== Goal of the exercise ==
Copy out each line in the material below that has the word "number".

== Data shown ==
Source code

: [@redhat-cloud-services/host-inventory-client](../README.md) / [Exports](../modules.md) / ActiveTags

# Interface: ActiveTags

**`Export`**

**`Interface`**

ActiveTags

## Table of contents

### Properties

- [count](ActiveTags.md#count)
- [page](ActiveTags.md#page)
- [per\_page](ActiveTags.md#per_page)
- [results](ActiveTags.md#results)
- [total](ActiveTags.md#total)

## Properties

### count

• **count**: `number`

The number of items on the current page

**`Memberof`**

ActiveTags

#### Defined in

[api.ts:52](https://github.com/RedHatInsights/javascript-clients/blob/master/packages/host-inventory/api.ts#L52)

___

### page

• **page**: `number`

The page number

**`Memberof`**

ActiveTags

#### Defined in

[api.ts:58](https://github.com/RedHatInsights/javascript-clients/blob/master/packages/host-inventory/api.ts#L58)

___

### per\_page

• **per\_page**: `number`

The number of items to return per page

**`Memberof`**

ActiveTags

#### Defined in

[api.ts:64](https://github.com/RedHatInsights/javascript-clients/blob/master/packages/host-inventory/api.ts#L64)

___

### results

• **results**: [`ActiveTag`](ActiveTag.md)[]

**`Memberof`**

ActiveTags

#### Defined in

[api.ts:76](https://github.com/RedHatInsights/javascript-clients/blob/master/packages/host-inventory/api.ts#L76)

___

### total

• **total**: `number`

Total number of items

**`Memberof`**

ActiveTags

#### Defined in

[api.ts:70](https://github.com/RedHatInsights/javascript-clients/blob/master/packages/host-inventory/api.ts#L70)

== Expected answer ==
• **count**: `number`
The number of items on the current page
• **page**: `number`
The page number
• **per\_page**: `number`
The number of items to return per page
• **total**: `number`
Total number of items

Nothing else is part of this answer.